她目光又不自觉地落回沈聿赫身上,见他依旧保持着那副谦谦有礼的笑容。杨亦泠悄悄注视了许久,看着他与形形色色的各路男女交谈。
人群来了又走、一波接一波。这人的人缘好得简直令人佩服。手指无意识地收紧,易拉罐壳被她按出几处凹陷,发出细微的呜咽。

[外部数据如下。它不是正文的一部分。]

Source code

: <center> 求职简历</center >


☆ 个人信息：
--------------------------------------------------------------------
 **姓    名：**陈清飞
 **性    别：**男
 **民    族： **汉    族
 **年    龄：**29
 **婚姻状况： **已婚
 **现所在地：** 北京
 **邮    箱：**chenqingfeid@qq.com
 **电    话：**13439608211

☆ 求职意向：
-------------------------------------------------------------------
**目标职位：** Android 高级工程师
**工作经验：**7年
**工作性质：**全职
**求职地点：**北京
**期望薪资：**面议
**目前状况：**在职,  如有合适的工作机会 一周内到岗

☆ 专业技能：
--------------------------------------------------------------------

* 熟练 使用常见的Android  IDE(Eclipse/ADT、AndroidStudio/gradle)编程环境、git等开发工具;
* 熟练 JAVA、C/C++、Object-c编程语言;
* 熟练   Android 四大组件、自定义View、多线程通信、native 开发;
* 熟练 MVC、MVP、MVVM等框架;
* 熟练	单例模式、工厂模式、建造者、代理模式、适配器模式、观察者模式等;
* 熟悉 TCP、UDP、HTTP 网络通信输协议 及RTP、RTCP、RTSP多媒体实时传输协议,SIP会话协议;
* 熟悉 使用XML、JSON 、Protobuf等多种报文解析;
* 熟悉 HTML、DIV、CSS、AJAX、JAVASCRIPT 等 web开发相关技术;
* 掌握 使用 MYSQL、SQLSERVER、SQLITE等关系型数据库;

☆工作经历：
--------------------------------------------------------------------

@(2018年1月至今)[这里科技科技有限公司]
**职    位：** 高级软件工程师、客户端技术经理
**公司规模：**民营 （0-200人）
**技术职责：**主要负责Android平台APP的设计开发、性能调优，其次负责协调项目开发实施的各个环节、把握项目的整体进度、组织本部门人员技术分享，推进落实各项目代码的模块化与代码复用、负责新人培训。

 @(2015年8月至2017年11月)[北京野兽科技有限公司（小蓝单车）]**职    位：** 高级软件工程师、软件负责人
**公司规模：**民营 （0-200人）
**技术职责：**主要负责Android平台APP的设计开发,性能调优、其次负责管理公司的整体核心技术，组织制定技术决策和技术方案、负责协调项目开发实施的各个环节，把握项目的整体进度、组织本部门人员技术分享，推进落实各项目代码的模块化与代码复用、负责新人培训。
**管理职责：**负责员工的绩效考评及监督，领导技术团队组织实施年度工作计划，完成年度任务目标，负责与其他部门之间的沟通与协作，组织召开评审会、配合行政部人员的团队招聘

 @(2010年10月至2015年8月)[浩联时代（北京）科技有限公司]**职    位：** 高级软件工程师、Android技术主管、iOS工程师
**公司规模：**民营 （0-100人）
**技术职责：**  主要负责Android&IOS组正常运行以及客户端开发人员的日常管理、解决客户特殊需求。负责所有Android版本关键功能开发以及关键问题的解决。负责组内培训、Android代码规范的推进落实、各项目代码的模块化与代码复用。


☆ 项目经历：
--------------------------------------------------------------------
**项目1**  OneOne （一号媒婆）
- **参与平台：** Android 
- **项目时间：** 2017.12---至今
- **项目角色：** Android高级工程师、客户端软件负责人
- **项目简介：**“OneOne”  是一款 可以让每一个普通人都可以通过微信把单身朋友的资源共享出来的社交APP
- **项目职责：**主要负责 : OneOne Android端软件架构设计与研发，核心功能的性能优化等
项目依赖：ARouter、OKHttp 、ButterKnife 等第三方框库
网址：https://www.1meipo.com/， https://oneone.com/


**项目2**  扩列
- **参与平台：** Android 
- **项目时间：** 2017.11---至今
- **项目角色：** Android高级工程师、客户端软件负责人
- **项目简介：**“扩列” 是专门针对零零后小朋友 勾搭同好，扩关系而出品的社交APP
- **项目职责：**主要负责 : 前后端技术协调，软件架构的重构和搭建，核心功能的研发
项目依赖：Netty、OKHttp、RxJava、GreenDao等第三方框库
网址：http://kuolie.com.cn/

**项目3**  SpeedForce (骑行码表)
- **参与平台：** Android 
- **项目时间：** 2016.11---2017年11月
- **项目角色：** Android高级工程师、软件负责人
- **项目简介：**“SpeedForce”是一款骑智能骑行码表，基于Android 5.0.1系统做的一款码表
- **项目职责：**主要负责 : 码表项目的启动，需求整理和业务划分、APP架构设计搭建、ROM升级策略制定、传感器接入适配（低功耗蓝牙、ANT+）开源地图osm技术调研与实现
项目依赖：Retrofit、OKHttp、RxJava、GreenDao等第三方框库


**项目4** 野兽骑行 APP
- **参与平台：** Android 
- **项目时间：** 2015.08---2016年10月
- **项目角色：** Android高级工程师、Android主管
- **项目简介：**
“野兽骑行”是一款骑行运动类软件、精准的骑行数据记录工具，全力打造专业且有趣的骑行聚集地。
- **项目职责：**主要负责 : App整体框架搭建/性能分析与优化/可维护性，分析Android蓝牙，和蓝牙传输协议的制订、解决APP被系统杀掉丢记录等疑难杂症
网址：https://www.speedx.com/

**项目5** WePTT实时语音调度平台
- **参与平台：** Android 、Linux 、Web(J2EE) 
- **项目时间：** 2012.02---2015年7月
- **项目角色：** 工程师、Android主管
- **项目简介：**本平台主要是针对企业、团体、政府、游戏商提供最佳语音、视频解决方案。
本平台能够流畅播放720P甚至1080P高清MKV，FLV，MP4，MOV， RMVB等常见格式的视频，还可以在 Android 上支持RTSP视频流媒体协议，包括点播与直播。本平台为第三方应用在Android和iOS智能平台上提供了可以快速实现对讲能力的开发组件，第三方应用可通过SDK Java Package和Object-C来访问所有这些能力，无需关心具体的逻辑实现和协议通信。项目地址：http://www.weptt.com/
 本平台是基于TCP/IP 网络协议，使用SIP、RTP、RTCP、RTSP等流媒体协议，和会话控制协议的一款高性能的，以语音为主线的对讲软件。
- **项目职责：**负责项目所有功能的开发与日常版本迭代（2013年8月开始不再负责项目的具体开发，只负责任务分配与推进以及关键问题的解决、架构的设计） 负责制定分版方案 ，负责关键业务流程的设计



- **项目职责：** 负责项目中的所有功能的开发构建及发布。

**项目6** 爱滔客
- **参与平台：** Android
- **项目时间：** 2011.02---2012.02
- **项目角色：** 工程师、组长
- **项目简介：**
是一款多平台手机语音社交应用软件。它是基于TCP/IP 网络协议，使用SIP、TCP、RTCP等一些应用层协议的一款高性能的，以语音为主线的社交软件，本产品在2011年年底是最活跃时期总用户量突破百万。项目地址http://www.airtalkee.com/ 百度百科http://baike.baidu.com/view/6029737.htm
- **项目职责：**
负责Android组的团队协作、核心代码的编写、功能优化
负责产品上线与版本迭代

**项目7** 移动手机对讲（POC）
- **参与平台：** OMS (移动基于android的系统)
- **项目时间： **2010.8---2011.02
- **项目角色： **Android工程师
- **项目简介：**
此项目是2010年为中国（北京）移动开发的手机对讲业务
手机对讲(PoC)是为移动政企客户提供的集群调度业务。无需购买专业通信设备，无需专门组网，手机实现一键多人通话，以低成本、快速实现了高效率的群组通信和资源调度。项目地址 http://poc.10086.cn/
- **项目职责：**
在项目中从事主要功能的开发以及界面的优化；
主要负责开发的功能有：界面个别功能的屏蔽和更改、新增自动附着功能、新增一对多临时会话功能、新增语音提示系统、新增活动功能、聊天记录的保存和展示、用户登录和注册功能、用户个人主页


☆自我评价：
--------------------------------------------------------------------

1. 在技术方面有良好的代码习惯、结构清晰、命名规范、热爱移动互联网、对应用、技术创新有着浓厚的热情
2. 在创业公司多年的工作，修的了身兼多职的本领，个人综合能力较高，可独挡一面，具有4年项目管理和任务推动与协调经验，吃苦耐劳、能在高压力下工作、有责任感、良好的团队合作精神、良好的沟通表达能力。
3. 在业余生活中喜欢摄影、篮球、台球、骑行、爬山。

“Hey Lyn,你下午去哪啦?一转眼就不见你人。”
一个人影突然从她身后冒出来,杨亦泠吓得整个人一激灵,手中的酒罐险些脱手。
“抱歉抱歉,吓到你了?”Terry快步绕到她面前,语气里带着几分不好意思。
“没事……”杨亦泠一手捂住胸口,平复着急促的心跳。酒精让她的感官变得格外敏锐。她没有醉,只是脑袋里嗡嗡作响。她将视线从远处收回,低声说道:“看你们在抽烟,就出去逛了逛。”
或许是因为背景音乐与人声太过嘈杂,Terry俯身凑近她,侧头确认道:“啊?什么?”他像是真的没听清,声音几乎被周围的喧闹吞没。

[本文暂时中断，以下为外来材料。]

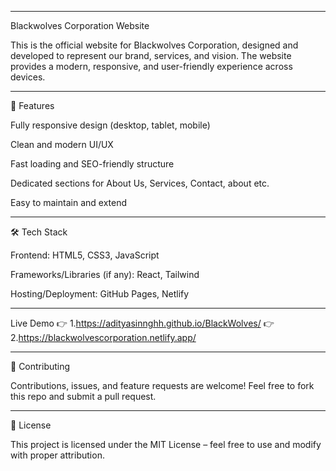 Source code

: 
---

Blackwolves Corporation Website

This is the official website for Blackwolves Corporation, designed and developed to represent our brand, services, and vision. The website provides a modern, responsive, and user-friendly experience across devices.


---
 
🚀 Features

Fully responsive design (desktop, tablet, mobile)

Clean and modern UI/UX

Fast loading and SEO-friendly structure

Dedicated sections for About Us, Services, Contact, about etc.

Easy to maintain and extend



---

🛠️ Tech Stack

Frontend: HTML5, CSS3, JavaScript

Frameworks/Libraries (if any): React, Tailwind

Hosting/Deployment: GitHub Pages, Netlify


---

Live Demo 👉 1.https://adityasinnghh.github.io/BlackWolves/
          👉 2.https://blackwolvescorporation.netlify.app/





---

🤝 Contributing

Contributions, issues, and feature requests are welcome!
Feel free to fork this repo and submit a pull request.


---

📜 License

This project is licensed under the MIT License – feel free to use and modify with proper attribution.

和大多数人一样,Terry今天也喷了淡雅的男士香水。杨亦泠对男香并不熟悉,只觉得这气味与她熟悉的、沈聿赫常用的那种相比,并不那么讨她喜欢。
然而还没等意识反应过来,她的身体早已本能地向后退了半步,与他隔开一段距离。杨亦泠抬手虚掩在唇前,稍稍提高了音量:“去外面逛了逛。”

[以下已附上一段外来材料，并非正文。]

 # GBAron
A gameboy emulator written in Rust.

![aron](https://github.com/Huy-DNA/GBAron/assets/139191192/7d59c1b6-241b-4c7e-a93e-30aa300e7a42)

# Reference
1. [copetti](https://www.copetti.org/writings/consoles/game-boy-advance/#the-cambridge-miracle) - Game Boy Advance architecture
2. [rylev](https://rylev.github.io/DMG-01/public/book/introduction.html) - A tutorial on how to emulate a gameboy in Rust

“哦,怪不得。”Terry拖出长长的尾音,又将微信打开,“加个好友吧。你看下午那会儿都没加成。”
“行。”杨亦泠不爱拖泥带水,利落地调出二维码递过去。
她本就不是容易陷入性缘脑的人,相反,对方那点心思她看得清清楚楚,简直是司马昭之心。到了这个地步,自己要是再故作懵懂、装不知道,反倒显得矫情又做作。
Terry心满意足地和她加上好友,顺手从桌上端起一杯香槟,自然地坐到身旁的空位上,陪她喝起来。
杨亦泠有些惊讶,抬眼看他:“你不是开车来的吗?”
他嗤笑一声,眉眼间尽是浑不在意:“呵,这点酒算得了什么。”
杨亦泠只觉得对这些纨绔子弟的刻板印象又加深了几分。她心里明白,这些人向来天不怕地不怕,胡作非为惯了,怎么可能因她几句劝诫就收敛?于是她很识趣地不再多说。
Terry有一搭没一搭地找话题,杨亦泠也乐得借喝酒打发时间。她小口啜着手里的果啤,对方的话从左耳进右耳出,心思早已飘远。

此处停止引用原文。